**What is needed:** When you copy the entries, match them exactly and omit the pictures.

Exercise data Start Marker

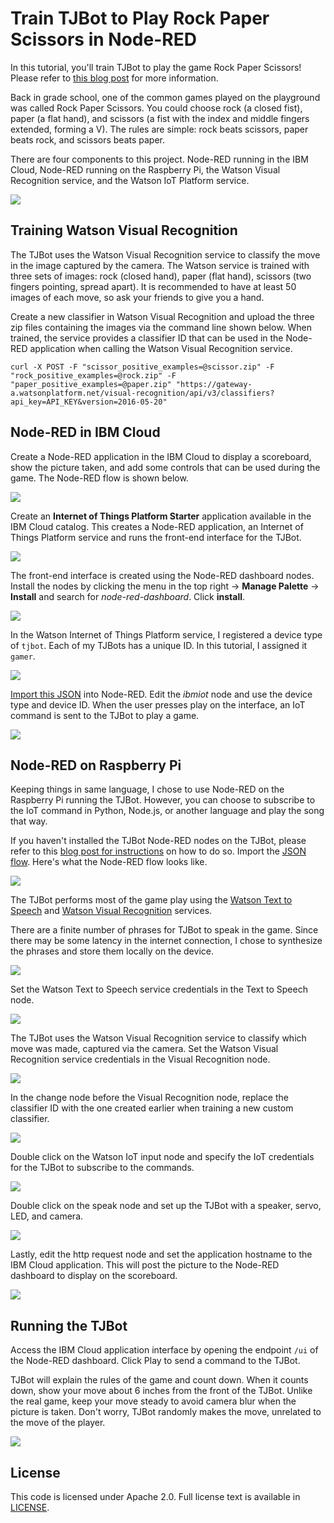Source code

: # Train TJBot to Play Rock Paper Scissors in Node-RED

In this tutorial, you'll train TJBot to play the game Rock Paper Scissors! Please refer to [this blog post](https://medium.com/@jeancarlbisson/train-tjbot-to-play-rock-paper-scissors-in-node-red-88698bddc389) for more information.

Back in grade school, one of the common games played on the playground was called Rock Paper Scissors. You could choose rock (a closed fist), paper (a flat hand), and scissors (a fist with the index and middle fingers extended, forming a V). The rules are simple: rock beats scissors, paper beats rock, and scissors beats paper. 

There are four components to this project. Node-RED running in the IBM Cloud, Node-RED running on the Raspberry Pi, the Watson Visual Recognition service, and the Watson IoT Platform service. 

![](assets/architecture.png)

## Training Watson Visual Recognition

The TJBot uses the Watson Visual Recognition service to classify the move in the image captured by the camera. The Watson service is trained with three sets of images: rock (closed hand), paper (flat hand), scissors (two fingers pointing, spread apart). It is recommended to have at least 50 images of each move, so ask your friends to give you a hand.

Create a new classifier in Watson Visual Recognition and upload the three zip files containing the images via the command line shown below. When trained, the service provides a classifier ID that can be used in the Node-RED application when calling the Watson Visual Recognition service.

```
curl -X POST -F "scissor_positive_examples=@scissor.zip" -F "rock_positive_examples=@rock.zip" -F "paper_positive_examples=@paper.zip" "https://gateway-a.watsonplatform.net/visual-recognition/api/v3/classifiers?api_key=API_KEY&version=2016-05-20"
```

## Node-RED in IBM Cloud

Create a Node-RED application in the IBM Cloud to display a scoreboard, show the picture taken, and add some controls that can be used during the game. The Node-RED flow is shown below.

![](assets/cloudflow.png)

Create an **Internet of Things Platform Starter** application available in the IBM Cloud catalog. This creates a Node-RED application, an Internet of Things Platform service and runs the front-end interface for the TJBot.

![](assets/iottile.png)

The front-end interface is created using the Node-RED dashboard nodes. Install the nodes by clicking the menu in the top right -> **Manage Palette** -> **Install** and search for *node-red-dashboard*. Click **install**.

![](assets/installdashboardnodes.png)

In the Watson Internet of Things Platform service, I registered a device type of `tjbot`. Each of my TJBots has a unique ID. In this tutorial, I assigned it `gamer`. 

![](assets/iotplatform.png)

[Import this JSON](cloudflow.json) into Node-RED. Edit the *ibmiot* node and use the device type and device ID. When the user presses play on the interface, an IoT command is sent to the TJBot to play a game.

![](assets/iotcreds.png)

## Node-RED on Raspberry Pi

Keeping things in same language, I chose to use Node-RED on the Raspberry Pi running the TJBot. However, you can choose to subscribe to the IoT command in Python, Node.js, or another language and play the song that way.

If you haven't installed the TJBot Node-RED nodes on the TJBot, please refer to this [blog post for instructions](http://ibm.biz/train-tjbot-series) on how to do so. Import the [JSON flow](tjbotflow.json). Here's what the Node-RED flow looks like.

![](assets/tjbotflow.png)

The TJBot performs most of the game play using the [Watson Text to Speech](https://ibm.biz/catalog-text-to-speech) and [Watson Visual Recognition](https://ibm.biz/catalog-visual-recognition) services.

There are a finite number of phrases for TJBot to speak in the game. Since there may be some latency in the internet connection, I chose to synthesize the phrases and store them locally on the device. 

![](assets/texttospeech.png)

Set the Watson Text to Speech service credentials in the Text to Speech node.

![](assets/tjbottts.png)

The TJBot uses the Watson Visual Recognition service to classify which move was made, captured via the camera. Set the Watson Visual Recognition service credentials in the Visual Recognition node.

![](assets/tjbotvr.png)

In the change node before the Visual Recognition node, replace the classifier ID with the one created earlier when training a new custom classifier.

![](assets/classifier.png)

Double click on the Watson IoT input node and specify the IoT credentials for the TJBot to subscribe to the commands.

![](assets/tjbotcreds.png)

Double click on the speak node and set up the TJBot with a speaker, servo, LED, and camera.

![](assets/tjbotprofile.png)

Lastly, edit the http request node and set the application hostname to the IBM Cloud application. This will post the picture to the Node-RED dashboard to display on the scoreboard.

![](assets/postpicture.png)

## Running the TJBot

Access the IBM Cloud application interface by opening the endpoint `/ui` of the Node-RED dashboard. Click Play to send a command to the TJBot. 

TJBot will explain the rules of the game and count down. When it counts down, show your move about 6 inches from the front of the TJBot. Unlike the real game, keep your move steady to avoid camera blur when the picture is taken. Don't worry, TJBot randomly makes the move, unrelated to the move of the player.

![](assets/demo.png)

## License

This code is licensed under Apache 2.0. Full license text is available in [LICENSE](LICENSE).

Exercise data End Marker

**Result of this task:**
Source code

: # Train TJBot to Play Rock Paper Scissors in Node-RED

In this tutorial, you'll train TJBot to play the game Rock Paper Scissors! Please refer to [this blog post](https://medium.com/@jeancarlbisson/train-tjbot-to-play-rock-paper-scissors-in-node-red-88698bddc389) for more information.

Back in grade school, one of the common games played on the playground was called Rock Paper Scissors. You could choose rock (a closed fist), paper (a flat hand), and scissors (a fist with the index and middle fingers extended, forming a V). The rules are simple: rock beats scissors, paper beats rock, and scissors beats paper. 

There are four components to this project. Node-RED running in the IBM Cloud, Node-RED running on the Raspberry Pi, the Watson Visual Recognition service, and the Watson IoT Platform service. 

![](assets/architecture.png)

## Training Watson Visual Recognition

The TJBot uses the Watson Visual Recognition service to classify the move in the image captured by the camera. The Watson service is trained with three sets of images: rock (closed hand), paper (flat hand), scissors (two fingers pointing, spread apart). It is recommended to have at least 50 images of each move, so ask your friends to give you a hand.

Create a new classifier in Watson Visual Recognition and upload the three zip files containing the images via the command line shown below. When trained, the service provides a classifier ID that can be used in the Node-RED application when calling the Watson Visual Recognition service.

```
curl -X POST -F "scissor_positive_examples=@scissor.zip" -F "rock_positive_examples=@rock.zip" -F "paper_positive_examples=@paper.zip" "https://gateway-a.watsonplatform.net/visual-recognition/api/v3/classifiers?api_key=API_KEY&version=2016-05-20"
```

## Node-RED in IBM Cloud

Create a Node-RED application in the IBM Cloud to display a scoreboard, show the picture taken, and add some controls that can be used during the game. The Node-RED flow is shown below.

![](assets/cloudflow.png)

Create an **Internet of Things Platform Starter** application available in the IBM Cloud catalog. This creates a Node-RED application, an Internet of Things Platform service and runs the front-end interface for the TJBot.

![](assets/iottile.png)

The front-end interface is created using the Node-RED dashboard nodes. Install the nodes by clicking the menu in the top right -> **Manage Palette** -> **Install** and search for *node-red-dashboard*. Click **install**.

![](assets/installdashboardnodes.png)

In the Watson Internet of Things Platform service, I registered a device type of `tjbot`. Each of my TJBots has a unique ID. In this tutorial, I assigned it `gamer`. 

![](assets/iotplatform.png)

[Import this JSON](cloudflow.json) into Node-RED. Edit the *ibmiot* node and use the device type and device ID. When the user presses play on the interface, an IoT command is sent to the TJBot to play a game.

![](assets/iotcreds.png)

## Node-RED on Raspberry Pi

Keeping things in same language, I chose to use Node-RED on the Raspberry Pi running the TJBot. However, you can choose to subscribe to the IoT command in Python, Node.js, or another language and play the song that way.

If you haven't installed the TJBot Node-RED nodes on the TJBot, please refer to this [blog post for instructions](http://ibm.biz/train-tjbot-series) on how to do so. Import the [JSON flow](tjbotflow.json). Here's what the Node-RED flow looks like.

![](assets/tjbotflow.png)

The TJBot performs most of the game play using the [Watson Text to Speech](https://ibm.biz/catalog-text-to-speech) and [Watson Visual Recognition](https://ibm.biz/catalog-visual-recognition) services.

There are a finite number of phrases for TJBot to speak in the game. Since there may be some latency in the internet connection, I chose to synthesize the phrases and store them locally on the device. 

![](assets/texttospeech.png)

Set the Watson Text to Speech service credentials in the Text to Speech node.

![](assets/tjbottts.png)

The TJBot uses the Watson Visual Recognition service to classify which move was made, captured via the camera. Set the Watson Visual Recognition service credentials in the Visual Recognition node.

![](assets/tjbotvr.png)

In the change node before the Visual Recognition node, replace the classifier ID with the one created earlier when training a new custom classifier.

![](assets/classifier.png)

Double click on the Watson IoT input node and specify the IoT credentials for the TJBot to subscribe to the commands.

![](assets/tjbotcreds.png)

Double click on the speak node and set up the TJBot with a speaker, servo, LED, and camera.

![](assets/tjbotprofile.png)

Lastly, edit the http request node and set the application hostname to the IBM Cloud application. This will post the picture to the Node-RED dashboard to display on the scoreboard.

![](assets/postpicture.png)

## Running the TJBot

Access the IBM Cloud application interface by opening the endpoint `/ui` of the Node-RED dashboard. Click Play to send a command to the TJBot. 

TJBot will explain the rules of the game and count down. When it counts down, show your move about 6 inches from the front of the TJBot. Unlike the real game, keep your move steady to avoid camera blur when the picture is taken. Don't worry, TJBot randomly makes the move, unrelated to the move of the player.

![](assets/demo.png)

## License

This code is licensed under Apache 2.0. Full license text is available in [LICENSE](LICENSE).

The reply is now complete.